Test encrypts a few bytes of data in two takes (1: encrypt 16 bytes, 2: encrypt rest) and then decrypts the result in one go. It works on static data. Very straightforward.

Fixing variables

My first suspect was gcc change as 7.2.0 fails, 6.4.0 works and I tried to build openssl with optimisations completely disabled:

# CFLAGS=-O1 FEATURES=test emerge -1 =dev-libs/openssl-1.0.2n
...
des_ede3_cbc_encrypt decrypt error ...

# CFLAGS=-O0 FEATURES=test emerge -1 =dev-libs/openssl-1.0.2n
...
OK!

Hah! At least -O0 seems to work. It means it will be easier to cross-check which optimisation pass affects code generation and find out if it’s an openssl bug or something else.

Setting up A/B test

Debugging cryptographic algorithms like DES is very easy from this standpoint because they don’t need any external state: no services running, no files created, input data is not randmized. They are a pure function of input bit stream(s).
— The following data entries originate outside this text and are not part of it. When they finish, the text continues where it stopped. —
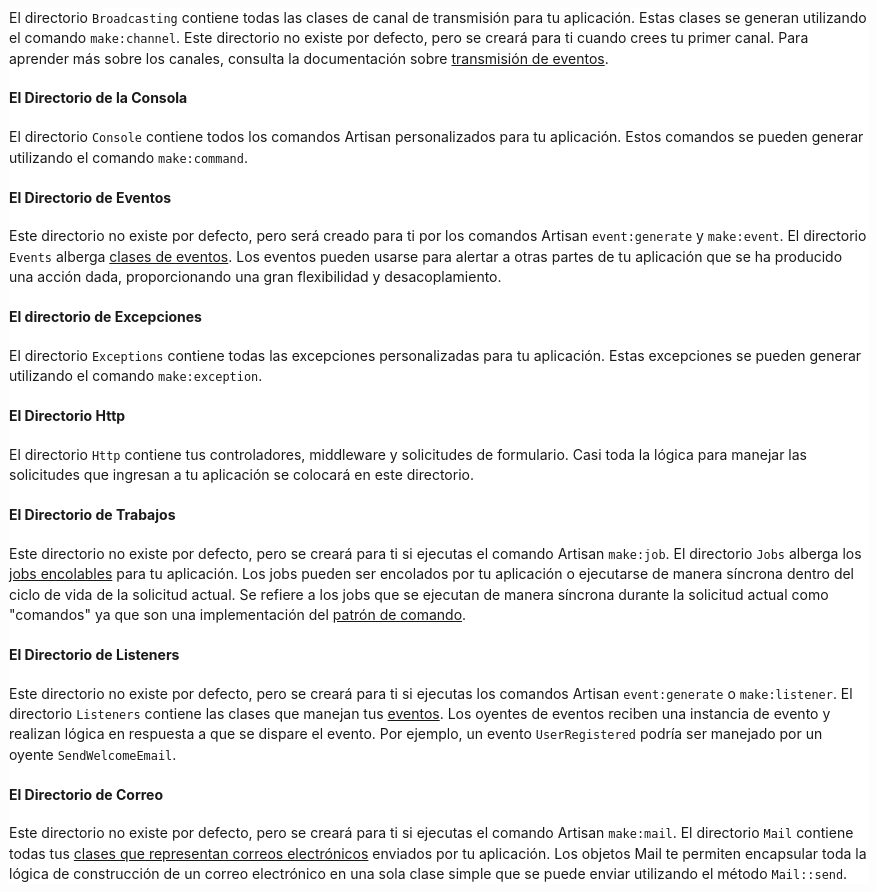 El directorio `Broadcasting` contiene todas las clases de canal de transmisión para tu aplicación. Estas clases se generan utilizando el comando `make:channel`. Este directorio no existe por defecto, pero se creará para ti cuando crees tu primer canal. Para aprender más sobre los canales, consulta la documentación sobre [transmisión de eventos](/docs/%7B%7Bversion%7D%7D/broadcasting).

<a name="the-console-directory"></a>
#### El Directorio de la Consola

El directorio `Console` contiene todos los comandos Artisan personalizados para tu aplicación. Estos comandos se pueden generar utilizando el comando `make:command`.

<a name="the-events-directory"></a>
#### El Directorio de Eventos

Este directorio no existe por defecto, pero será creado para ti por los comandos Artisan `event:generate` y `make:event`. El directorio `Events` alberga [clases de eventos](/docs/%7B%7Bversion%7D%7D/events). Los eventos pueden usarse para alertar a otras partes de tu aplicación que se ha producido una acción dada, proporcionando una gran flexibilidad y desacoplamiento.

<a name="the-exceptions-directory"></a>
#### El directorio de Excepciones

El directorio `Exceptions` contiene todas las excepciones personalizadas para tu aplicación. Estas excepciones se pueden generar utilizando el comando `make:exception`.

<a name="the-http-directory"></a>
#### El Directorio Http

El directorio `Http` contiene tus controladores, middleware y solicitudes de formulario. Casi toda la lógica para manejar las solicitudes que ingresan a tu aplicación se colocará en este directorio.

<a name="the-jobs-directory"></a>
#### El Directorio de Trabajos

Este directorio no existe por defecto, pero se creará para ti si ejecutas el comando Artisan `make:job`. El directorio `Jobs` alberga los [jobs encolables](/docs/%7B%7Bversion%7D%7D/queues) para tu aplicación. Los jobs pueden ser encolados por tu aplicación o ejecutarse de manera síncrona dentro del ciclo de vida de la solicitud actual. Se refiere a los jobs que se ejecutan de manera síncrona durante la solicitud actual como "comandos" ya que son una implementación del [patrón de comando](https://es.wikipedia.org/wiki/Patrón_de_comando).

<a name="the-listeners-directory"></a>
#### El Directorio de Listeners

Este directorio no existe por defecto, pero se creará para ti si ejecutas los comandos Artisan `event:generate` o `make:listener`. El directorio `Listeners` contiene las clases que manejan tus [eventos](/docs/%7B%7Bversion%7D%7D/events). Los oyentes de eventos reciben una instancia de evento y realizan lógica en respuesta a que se dispare el evento. Por ejemplo, un evento `UserRegistered` podría ser manejado por un oyente `SendWelcomeEmail`.

<a name="the-mail-directory"></a>
#### El Directorio de Correo

Este directorio no existe por defecto, pero se creará para ti si ejecutas el comando Artisan `make:mail`. El directorio `Mail` contiene todas tus [clases que representan correos electrónicos](/docs/%7B%7Bversion%7D%7D/mail) enviados por tu aplicación. Los objetos Mail te permiten encapsular toda la lógica de construcción de un correo electrónico en una sola clase simple que se puede enviar utilizando el método `Mail::send`.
I unpacked single openssl source tree and started building it in two directories: one with -O0 optimisations, another with -O1:

~/openssl/openssl-1.0.2n-O0/
    `openssl-1.0.2n-.ia64/
        `crypto/des/destest.c (file-1)
        ...
~/openssl/openssl-1.0.2n-O0/
    `openssl-1.0.2n-.ia64/
        `crypto/des/destest.c (symlink to file-1)
        ...

Then I started sprinking printf() statements in destest.c and other crypto/des/ files, then ran destest and diffed text stdouts to find where exactly difference appears first.

Relatively quickly I nailed it down to the following trace:

unsigned int u;
...
#   define D_ENCRYPT(LL,R,S) {\
    LOAD_DATA_tmp(R,S,u,t,E0,E1); \
    t=ROTATE(t,4); \
    LL^=\
            DES_SPtrans[0][(u>> 2L)&0x3f]^ \
            DES_SPtrans[2][(u>>10L)&0x3f]^ \
            DES_SPtrans[4][(u>>18L)&0x3f]^ \
            DES_SPtrans[6][(u>>26L)&0x3f]^ \
            DES_SPtrans[1][(t>> 2L)&0x3f]^ \
            DES_SPtrans[3][(t>>10L)&0x3f]^ \
            DES_SPtrans[5][(t>>18L)&0x3f]^ \
            DES_SPtrans[7][(t>>26L)&0x3f]; }

See an error? Me neither.

Minimizing test

printf() debugging suggested DES_SPtrans[6][(u>>26L)&0x3f] returns different data in -O0 and -O1 cases. Namely the following expression did change:

Note how it’s logically infeasible to get anything more than 0x3f from that expression. And yet here we are with our 0x173 value.

I spent some time deleting lines one by one from all the macros as long as the result kept producing the diff. Removing lines is safe in most of DES code because all the test does is flipping a few bits and rotating them within a single unsigned int u local variable.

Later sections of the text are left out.